New diagnostic tests for HPV in the

Nov. 1, 2008

Human papillomavirus
(HPV) infection is one of the most common sexually transmitted
infections worldwide, affecting up to 80% of women by the age of 50.1
Increasing evidence shows that men have a similar risk of HPV infection.2
There are over 100 different types of HPV; about 40 of these affect the
anogenital area. Certain types such as HPV type 16 and type 18 cause the
majority of cervical cancers worldwide. These and other “high-risk” or
oncogenic types act in contrast to the “low-risk” or non-oncogenic HPV
types such as HPV types 6 and 11, which cause the majority of
non-cancerous lesions such as anogenital warts. HPV-associated
malignancies include most cervical cancers, the most common cancer in
women in many developing countries, as well as some vulvar and vaginal
cancers.3 HPV is also an important cause of other anogenital
cancers including most anal and a proportion of head and neck cancers in
both men and women.4,5

Screening strategies have traditionally relied on
the detection and treatment of pre-cancer lesions — not infection.

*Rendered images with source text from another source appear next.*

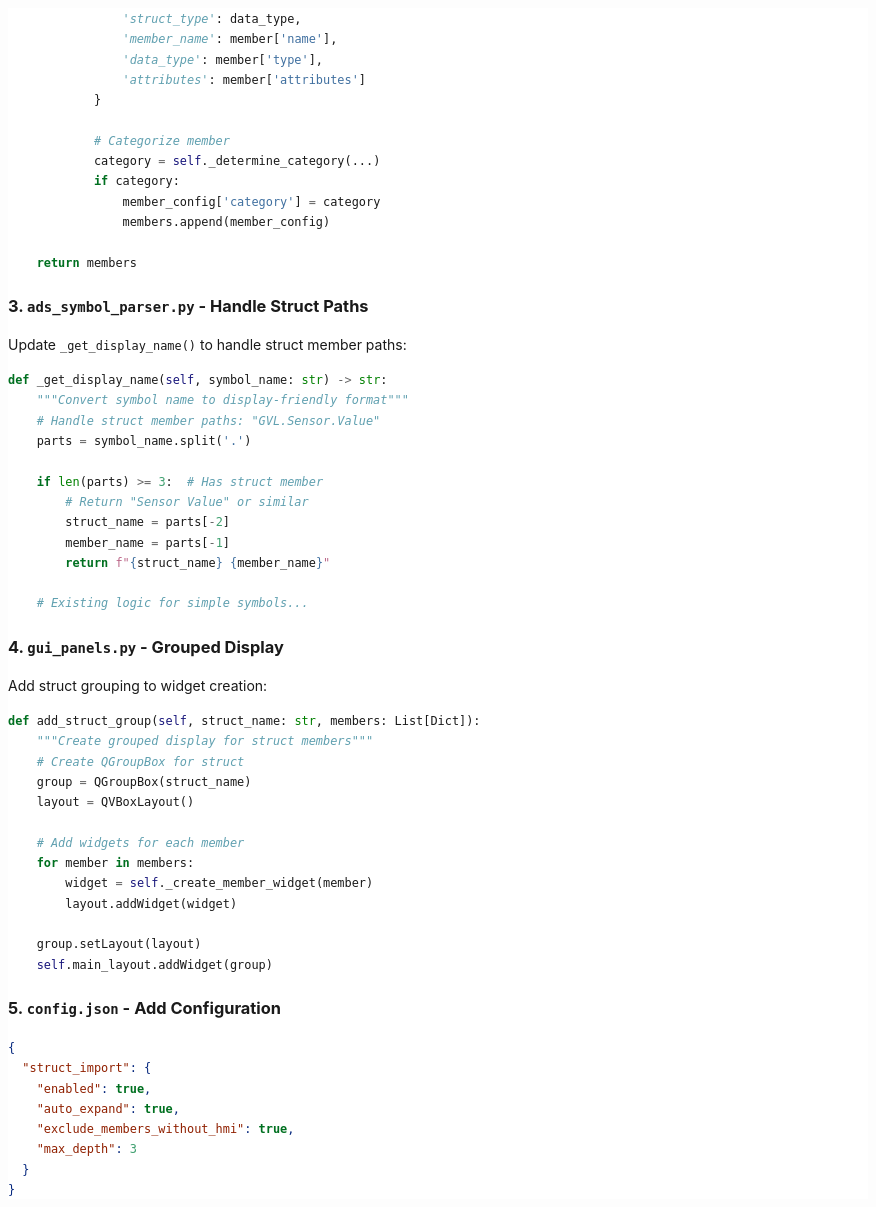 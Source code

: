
 ```python
                'struct_type': data_type,
                'member_name': member['name'],
                'data_type': member['type'],
                'attributes': member['attributes']
            }
            
            # Categorize member
            category = self._determine_category(...)
            if category:
                member_config['category'] = category
                members.append(member_config)
    
    return members
```

### 3. `ads_symbol_parser.py` - Handle Struct Paths
Update `_get_display_name()` to handle struct member paths:
```python
def _get_display_name(self, symbol_name: str) -> str:
    """Convert symbol name to display-friendly format"""
    # Handle struct member paths: "GVL.Sensor.Value"
    parts = symbol_name.split('.')
    
    if len(parts) >= 3:  # Has struct member
        # Return "Sensor Value" or similar
        struct_name = parts[-2]
        member_name = parts[-1]
        return f"{struct_name} {member_name}"
    
    # Existing logic for simple symbols...
```

### 4. `gui_panels.py` - Grouped Display
Add struct grouping to widget creation:
```python
def add_struct_group(self, struct_name: str, members: List[Dict]):
    """Create grouped display for struct members"""
    # Create QGroupBox for struct
    group = QGroupBox(struct_name)
    layout = QVBoxLayout()
    
    # Add widgets for each member
    for member in members:
        widget = self._create_member_widget(member)
        layout.addWidget(widget)
    
    group.setLayout(layout)
    self.main_layout.addWidget(group)
```

### 5. `config.json` - Add Configuration
```json
{
  "struct_import": {
    "enabled": true,
    "auto_expand": true,
    "exclude_members_without_hmi": true,
    "max_depth": 3
  }
}
```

In
general, in communities able to implement systematic cervical
Papanicolaou (Pap) screening, this has been a very successful approach.
Combining data from national programs in eight countries, the
International Agency for Research on Cancer (IARC) described a 90%
reduction in cervical-cancer incidence if periodic screening of the
entire adult female population is undertaken.6 In most of the
developing world, however, the cost of cervical-cancer screening
infrastructure is prohibitive. Recent research has focused on the
utility of alternative screening approaches in resource-poor
environments including the use of rapid HPV testing to triage high-risk
women.7 Molecular identification of HPV has been used to
increase the interval of Pap screening in the United States or to triage
women with atypical squamous cells of undetermined significance (ASCUS)
on Pap testing to immediate colposcopy or to repeat Pap at a one year’s
interval instead of at three to six months (see Figure 1 online).8
Note that recent guidelines for Pap screening in adolescents now
de-emphasize HPV testing (see Figure 2 online), given the
high-prevalence of high-risk HPV types and observation that most of
these infections are transient.9,10

The development and licensure of the HPV bivalent
(types 16, 18)11 [not FDA cleared in the United States
currently] and quadrivalent (types 6, 11, 16, 18) prophylactic vaccines12
has led to further discussions regarding the clinical use of
type-specific HPV-testing to identify already HPV-exposed women who may
benefit from vaccine.13 Currently, the Centers for Disease
Control and Prevention (CDC)/Advisory Committee on Immunization
Practices (ACIP) and the American College of Obstetricians and
Gynecologists (ACOG) guidelines do not recommend routine HPV
screening prior to the administration of the vaccine for females aged 9
to 26 years old
.14 Adjunctive molecular tests are
increasingly being used to risk stratify women with abnormal biopsies.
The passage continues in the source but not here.